Total. Ich war neulich erstmals Nordic Walken, war insgesamt drei Stunden unterwegs, hab mir nebenbei noch eine Burg angeschaut und anschließend das verdammt gute Gefühl gehabt, meinem Körper was Gutes getan zu haben - muss dazu sagen, dass ich auch sehr schnell gegangen bin, sonst bringt's das ja nicht *g* Und es macht auch einfach Spaß zu sehen, wie der Körper auf Reize reagiert - wie schnell sich z.B. die Kraft verbessert, wenn man regelmäßig ein paar Gewichte stemmt oder wie sich regelmäßiger Ausdauersport auf die Kondition auswirkt. Das sind dann, neben dem Auspowern und dem Spaß-Effekt, so nette Erfolgserlebnisse, die einen zusätzlich beflügeln :)

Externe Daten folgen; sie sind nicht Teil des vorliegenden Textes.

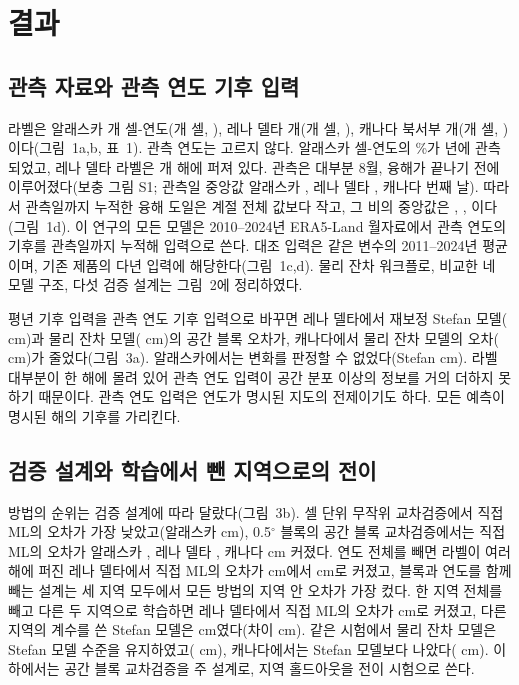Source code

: \section{결과}\label{sec:results}

\subsection{관측 자료와 관측 연도 기후 입력}
라벨은 알래스카 \nncyAk{}개 셀-연도(\nncellAk{}개 셀, \nyrsAkko), 레나 델타 \nncyLe{}개(\nncellLe{}개 셀, \nyrsLeko), 캐나다 북서부 \nncyCa{}개(\nncellCa{}개 셀, \nyrsCako)이다(그림~1a,b, 표~1). 관측 연도는 고르지 않다. 알래스카 셀-연도의 \ntopyrshareAk\%가 \ntopyrAk{}년에 관측되었고, 레나 델타 라벨은 \nnyrLe{}개 해에 퍼져 있다. 관측은 대부분 8월, 융해가 끝나기 전에 이루어졌다(보충 그림 S1; 관측일 중앙값 알래스카 \ndoymedAk, 레나 델타 \ndoymedLe, 캐나다 \ndoymedCa{}번째 날). 따라서 관측일까지 누적한 융해 도일은 계절 전체 값보다 작고, 그 비의 중앙값은 \ntddfracAk, \ntddfracLe, \ntddfracCa{}이다(그림~1d). 이 연구의 모든 모델은 2010--2024년 ERA5-Land 월자료에서 관측 연도의 기후를 관측일까지 누적해 입력으로 쓴다. 대조 입력은 같은 변수의 2011--2024년 평균이며, 기존 제품의 다년 입력에 해당한다(그림~1c,d). 물리 잔차 워크플로, 비교한 네 모델 구조, 다섯 검증 설계는 그림~2에 정리하였다.

평년 기후 입력을 관측 연도 기후 입력으로 바꾸면 레나 델타에서 재보정 Stefan 모델(\ndforcLePo{} cm)과 물리 잔차 모델(\ndforcLeRo{} cm)의 공간 블록 오차가, 캐나다에서 물리 잔차 모델의 오차(\ndforcCaRo{} cm)가 줄었다(그림~3a). 알래스카에서는 변화를 판정할 수 없었다(Stefan \ndforcAkPo{} cm). 라벨 대부분이 한 해에 몰려 있어 관측 연도 입력이 공간 분포 이상의 정보를 거의 더하지 못하기 때문이다. 관측 연도 입력은 연도가 명시된 지도의 전제이기도 하다. 모든 예측이 명시된 해의 기후를 가리킨다.

\subsection{검증 설계와 학습에서 뺀 지역으로의 전이}
방법의 순위는 검증 설계에 따라 달랐다(그림~3b). 셀 단위 무작위 교차검증에서 직접 ML의 오차가 가장 낮았고(알래스카 \nrmseAkrandDz{} cm), 0.5$^\circ$ 블록의 공간 블록 교차검증에서는 직접 ML의 오차가 알래스카 \noptimAkDz, 레나 델타 \noptimLeDz, 캐나다 \noptimCaDz{} cm 커졌다. 연도 전체를 빼면 라벨이 여러 해에 퍼진 레나 델타에서 직접 ML의 오차가 \nrmseLeblkDz{} cm에서 \nrmseLeyrDz{} cm로 커졌고, 블록과 연도를 함께 빼는 설계는 세 지역 모두에서 모든 방법의 지역 안 오차가 가장 컸다. 한 지역 전체를 빼고 다른 두 지역으로 학습하면 레나 델타에서 직접 ML의 오차가 \nrmseLeregDz{} cm로 커졌고, 다른 지역의 계수를 쓴 Stefan 모델은 \nrmseLeregPz{} cm였다(차이 \ndrefLeregDz{} cm). 같은 시험에서 물리 잔차 모델은 Stefan 모델 수준을 유지하였고(\ndrefLeregRo{} cm), 캐나다에서는 Stefan 모델보다 나았다(\ndrefCaregRo{} cm). 이하에서는 공간 블록 교차검증을 주 설계로, 지역 홀드아웃을 전이 시험으로 쓴다.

Was nützt ein Muskel, wenn das Hirn nicht damit umgehen kann?

Es gibt jetzt schon genug Folterkammer-Absolventen, die keine fünf Klimmzüge schaffen, obwohl sie aussehen als könnten sie Bäume ausreißen.

Wenn nun aber nichtmal mehr banale Bewegungen selbst ausgeführt werden müssen, sondern Muskeln unter Stimulation durch körperfremde Signale aufgebaut werden, dann wird's am Ende ziemlich schlecht aussehen, wenn es darum geht, vernünftig koordinierte Bewegungsabläufe zustande zu bekommen.

Dann rennen nachher alle Leute herum wie der David Hasselhof im Musikantenstadel. :-)

styling

also fürs body styling solte das funktionieren, oder? auch wenn die muskeln nicht funktionell optimal trainiert sind, wachsen tun sie und optisch ist kein unterschied, oder shee ich das falsch? und jetzt bitte keine diskussion über sinnhaftigkeit von bodystyling, das ist nicht meine frage, mic interessiert es nur prinzipiell.